Part 2 focuses on additional considerations when specifying NTCIP 1202 v03 and the unique aspects of the NTCIP 1202 device standard when compared to other NTCIP device standards. Part 2 also discusses how to define extensions to address user needs and requirements that are not supported by the NTCIP 1202 v03 standard.
The logical next step for the participant is to consider modules in the testing lifecycle, which are T101, T201, and T202; and T203 Parts 1 and 2, and T204, which lead up to the T315 module: Applying your Test Plan to the NTCIP 1202 ASC Standard.
The focus of this module is to assist technical staff in developing specifications for an ASC system that meets identified user needs in an interoperable fashion. This module assumes that the participant, having taken A315a, understands the structure and use of the standard PRL to produce a project-level PRL that identifies the needs and requirements for a specific project. It also assumes that the participant has taken A315b Part 1 and understands how the project PRL traces to requirements and how it fits into a procurement specification.
Part 2 of this module builds upon that understanding to describe the special issues that agencies should consider when procuring and deploying ASC equipment.
3. Deep Dive Topics
This section is included to provide a deeper dive into additional topics beyond those included within the limited time constraints of the module. These topics are identified to avoid adverse effects on project delivery and system performance if not handled properly by ASC Requirements.
3.1. Communications Loading
Historically, ASCs communicated via dedicated agency-owned circuits; leased, dedicated phone lines; or dial-up phone lines. In many cases, the agency-owned and leased lines would be multi-dropped such that up to eight ASCs would share a single communications channel. The dynamics of this type of line limited data rates to 1200 bps, even as late as the 2000's. This low data rate largely precluded the use of mainstream protocols, like the Simple Network Management Protocol (SNMP), and resulted in the development of a custom protocol designed for the Intelligent Transportation Systems (ITS) industry known as the Simple Transportation Management Protocol (STMP).
Beginning in the mid-1990s, the desire to obtain video from the field changed the communications environment and cities began to modernize their communications infrastructure. Modern network ports, such as Ethernet, began appearing on ASCs, vastly increasing the data rates available. However, the costs involved in replacing an installed communications infrastructure with new fiber was costly. For decades, it was difficult to justify the cost of replacing the 1200 bps infrastructure when it continued to provide the base functionality that users expected.
In the late 2000's, the trade-off analysis began to change. Costs for alternative communication technologies especially wireless technologies decreased, while the total cost of ownership for maintaining an aging 1200 bps system that required custom protocols (e.g., STMP) increased. (See call out box.)

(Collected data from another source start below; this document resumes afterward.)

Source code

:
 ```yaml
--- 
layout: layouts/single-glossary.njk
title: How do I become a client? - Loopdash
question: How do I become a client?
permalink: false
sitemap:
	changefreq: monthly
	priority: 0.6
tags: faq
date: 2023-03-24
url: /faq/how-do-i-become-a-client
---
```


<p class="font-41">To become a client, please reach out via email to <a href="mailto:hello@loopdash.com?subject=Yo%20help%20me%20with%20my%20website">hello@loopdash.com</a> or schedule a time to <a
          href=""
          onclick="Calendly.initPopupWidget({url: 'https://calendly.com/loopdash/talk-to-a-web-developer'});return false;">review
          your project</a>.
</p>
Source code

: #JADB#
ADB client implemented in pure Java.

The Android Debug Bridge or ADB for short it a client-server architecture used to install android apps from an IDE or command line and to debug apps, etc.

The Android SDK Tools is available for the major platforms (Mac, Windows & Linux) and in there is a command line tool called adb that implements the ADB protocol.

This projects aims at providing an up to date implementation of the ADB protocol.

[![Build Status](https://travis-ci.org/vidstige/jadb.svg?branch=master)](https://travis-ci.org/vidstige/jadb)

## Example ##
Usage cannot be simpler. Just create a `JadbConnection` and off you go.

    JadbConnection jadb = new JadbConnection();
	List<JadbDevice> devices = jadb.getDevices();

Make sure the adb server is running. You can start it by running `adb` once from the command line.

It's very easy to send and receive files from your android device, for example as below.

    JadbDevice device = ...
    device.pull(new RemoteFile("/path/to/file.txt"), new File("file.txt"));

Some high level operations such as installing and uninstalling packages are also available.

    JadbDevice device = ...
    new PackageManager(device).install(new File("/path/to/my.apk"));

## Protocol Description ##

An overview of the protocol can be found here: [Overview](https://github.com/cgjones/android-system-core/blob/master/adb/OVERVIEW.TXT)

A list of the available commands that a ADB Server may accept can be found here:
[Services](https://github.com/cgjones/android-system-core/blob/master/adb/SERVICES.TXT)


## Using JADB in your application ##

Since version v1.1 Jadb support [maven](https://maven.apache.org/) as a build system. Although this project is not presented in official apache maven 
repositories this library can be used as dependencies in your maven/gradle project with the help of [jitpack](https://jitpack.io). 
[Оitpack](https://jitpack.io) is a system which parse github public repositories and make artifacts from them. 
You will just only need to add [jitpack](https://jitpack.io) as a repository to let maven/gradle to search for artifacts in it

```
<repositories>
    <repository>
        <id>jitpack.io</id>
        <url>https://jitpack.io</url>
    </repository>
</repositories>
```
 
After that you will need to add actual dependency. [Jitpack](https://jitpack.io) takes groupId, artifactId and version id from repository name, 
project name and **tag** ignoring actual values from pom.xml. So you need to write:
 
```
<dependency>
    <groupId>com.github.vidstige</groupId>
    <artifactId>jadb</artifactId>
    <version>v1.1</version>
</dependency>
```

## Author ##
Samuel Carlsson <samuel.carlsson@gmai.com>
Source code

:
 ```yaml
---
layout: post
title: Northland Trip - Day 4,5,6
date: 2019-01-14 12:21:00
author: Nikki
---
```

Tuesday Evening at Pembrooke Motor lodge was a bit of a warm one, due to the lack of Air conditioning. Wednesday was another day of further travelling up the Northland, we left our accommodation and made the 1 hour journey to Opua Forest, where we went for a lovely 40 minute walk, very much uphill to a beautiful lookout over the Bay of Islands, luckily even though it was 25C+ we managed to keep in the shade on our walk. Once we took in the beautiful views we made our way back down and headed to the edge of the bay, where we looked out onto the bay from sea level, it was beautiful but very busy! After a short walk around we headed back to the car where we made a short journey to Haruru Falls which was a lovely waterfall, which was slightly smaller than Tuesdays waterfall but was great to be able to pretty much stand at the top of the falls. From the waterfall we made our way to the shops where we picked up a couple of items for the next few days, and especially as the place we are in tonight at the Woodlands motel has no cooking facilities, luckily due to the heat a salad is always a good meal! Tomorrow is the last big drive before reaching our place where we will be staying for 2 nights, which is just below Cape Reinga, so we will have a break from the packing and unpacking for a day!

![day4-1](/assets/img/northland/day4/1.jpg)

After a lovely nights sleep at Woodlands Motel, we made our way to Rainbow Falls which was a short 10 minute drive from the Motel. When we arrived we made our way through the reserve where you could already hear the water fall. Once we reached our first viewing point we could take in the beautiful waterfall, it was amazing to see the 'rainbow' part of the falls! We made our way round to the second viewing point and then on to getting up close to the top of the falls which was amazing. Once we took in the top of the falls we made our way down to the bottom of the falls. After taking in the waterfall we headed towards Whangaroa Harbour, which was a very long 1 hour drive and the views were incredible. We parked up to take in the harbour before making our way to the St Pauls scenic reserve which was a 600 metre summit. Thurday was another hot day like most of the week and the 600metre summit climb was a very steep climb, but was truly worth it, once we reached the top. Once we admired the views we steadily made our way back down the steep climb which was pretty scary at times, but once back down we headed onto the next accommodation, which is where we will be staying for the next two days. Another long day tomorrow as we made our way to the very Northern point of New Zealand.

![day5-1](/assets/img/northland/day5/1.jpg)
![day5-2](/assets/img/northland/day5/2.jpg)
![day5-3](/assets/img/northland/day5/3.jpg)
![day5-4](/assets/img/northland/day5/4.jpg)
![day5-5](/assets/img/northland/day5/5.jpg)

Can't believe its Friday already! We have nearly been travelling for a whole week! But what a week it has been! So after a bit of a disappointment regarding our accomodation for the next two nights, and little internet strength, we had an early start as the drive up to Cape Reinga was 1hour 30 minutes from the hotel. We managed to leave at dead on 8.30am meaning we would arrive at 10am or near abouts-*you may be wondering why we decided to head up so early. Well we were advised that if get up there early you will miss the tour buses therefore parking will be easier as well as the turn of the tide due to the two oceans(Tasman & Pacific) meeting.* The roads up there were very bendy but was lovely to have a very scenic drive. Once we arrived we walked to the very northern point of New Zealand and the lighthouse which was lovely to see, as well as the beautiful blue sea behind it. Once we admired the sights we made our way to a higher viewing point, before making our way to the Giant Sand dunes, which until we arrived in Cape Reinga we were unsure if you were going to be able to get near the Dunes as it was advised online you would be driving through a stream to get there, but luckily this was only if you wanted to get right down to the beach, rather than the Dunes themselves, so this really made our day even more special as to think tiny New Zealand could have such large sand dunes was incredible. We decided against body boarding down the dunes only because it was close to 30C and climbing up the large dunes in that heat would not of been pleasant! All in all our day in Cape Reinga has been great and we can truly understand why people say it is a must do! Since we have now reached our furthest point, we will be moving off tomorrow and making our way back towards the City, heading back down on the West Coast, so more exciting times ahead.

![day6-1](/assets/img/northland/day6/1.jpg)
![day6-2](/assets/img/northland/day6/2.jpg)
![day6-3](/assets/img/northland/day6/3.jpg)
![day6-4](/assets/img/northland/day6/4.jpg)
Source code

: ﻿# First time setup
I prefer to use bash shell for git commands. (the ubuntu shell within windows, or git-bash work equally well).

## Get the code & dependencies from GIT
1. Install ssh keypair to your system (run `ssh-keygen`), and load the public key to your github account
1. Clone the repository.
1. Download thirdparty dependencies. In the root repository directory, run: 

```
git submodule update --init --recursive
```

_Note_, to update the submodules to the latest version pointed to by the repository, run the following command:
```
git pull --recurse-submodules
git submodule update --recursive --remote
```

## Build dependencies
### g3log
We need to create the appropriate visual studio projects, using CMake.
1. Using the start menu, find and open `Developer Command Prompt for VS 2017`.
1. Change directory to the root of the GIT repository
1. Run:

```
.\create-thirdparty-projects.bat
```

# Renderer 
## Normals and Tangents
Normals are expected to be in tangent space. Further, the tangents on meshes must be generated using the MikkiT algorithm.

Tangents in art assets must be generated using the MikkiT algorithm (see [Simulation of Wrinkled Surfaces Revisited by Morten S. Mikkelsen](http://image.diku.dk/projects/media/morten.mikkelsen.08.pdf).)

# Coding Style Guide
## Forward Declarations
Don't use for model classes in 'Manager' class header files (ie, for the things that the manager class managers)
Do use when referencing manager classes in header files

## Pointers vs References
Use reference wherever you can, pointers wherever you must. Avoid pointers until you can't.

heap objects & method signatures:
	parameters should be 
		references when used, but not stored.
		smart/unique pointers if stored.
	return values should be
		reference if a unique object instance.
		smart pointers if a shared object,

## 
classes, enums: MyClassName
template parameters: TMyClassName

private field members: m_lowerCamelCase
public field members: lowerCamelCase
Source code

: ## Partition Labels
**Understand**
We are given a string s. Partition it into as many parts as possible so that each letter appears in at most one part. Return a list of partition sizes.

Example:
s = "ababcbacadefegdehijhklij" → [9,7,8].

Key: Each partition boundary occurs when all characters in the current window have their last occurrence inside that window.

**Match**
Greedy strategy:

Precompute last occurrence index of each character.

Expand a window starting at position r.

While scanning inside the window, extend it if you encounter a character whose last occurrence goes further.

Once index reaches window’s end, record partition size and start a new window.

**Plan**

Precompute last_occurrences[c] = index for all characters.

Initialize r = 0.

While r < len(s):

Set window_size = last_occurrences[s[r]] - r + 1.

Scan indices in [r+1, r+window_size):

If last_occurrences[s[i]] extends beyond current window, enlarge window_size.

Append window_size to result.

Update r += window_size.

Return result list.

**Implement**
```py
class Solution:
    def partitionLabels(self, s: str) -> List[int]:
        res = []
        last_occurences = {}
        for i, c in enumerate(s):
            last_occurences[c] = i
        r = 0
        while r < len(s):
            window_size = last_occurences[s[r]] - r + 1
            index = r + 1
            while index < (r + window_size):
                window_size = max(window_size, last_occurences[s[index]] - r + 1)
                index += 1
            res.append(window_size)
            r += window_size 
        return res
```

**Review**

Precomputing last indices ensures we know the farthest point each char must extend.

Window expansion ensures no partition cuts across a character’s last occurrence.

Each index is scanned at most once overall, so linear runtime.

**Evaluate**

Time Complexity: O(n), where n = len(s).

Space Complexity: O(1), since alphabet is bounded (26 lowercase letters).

Total Cost of Ownership for Legacy Communications
The total lifecycle costs of ownership for legacy communications has to consider several factors, including the following:
- Cost of maintenance associated with an aging infrastructure, including:
- Costs of supporting specialized protocols to support the low data rate communications
- Increased controller costs
- Increased integration costs
- Increased testing and debugging costs
- Extra, customized training for maintenance staff
- Escalating prices as the market supporting the legacy technology dwindles
- Increased cybersecurity risks associated with exchanging safety-of-life information without any authentication
- Opportunity costs due to inability to provide functionality requiring significant data transfer (e.g., travel time data, connected vehicle data, still images, video, etc.)
- Inability to deploy a connected vehicle environment due to cybersecurity and data transfer limitations of system resulting in the following issues:
- Increased institutional risks for not deploying safety-of-life technologies in a timely manner
- Inability to realize the reduction in societal costs offered by the efficiency services offered by a connected vehicle environment
3.2. Types of ASCs in Service
While there is not an industry-accepted definition of "types" of ASCs, this training module relies upon two industry reports:
- "AASHTO Connected Vehicle Infrastructure Deployment Analysis" (USDOT, 2011)
- "How Locals Need to Prepare for the Future of V2V/V2I Connected Vehicles" (MNDOT, 2019)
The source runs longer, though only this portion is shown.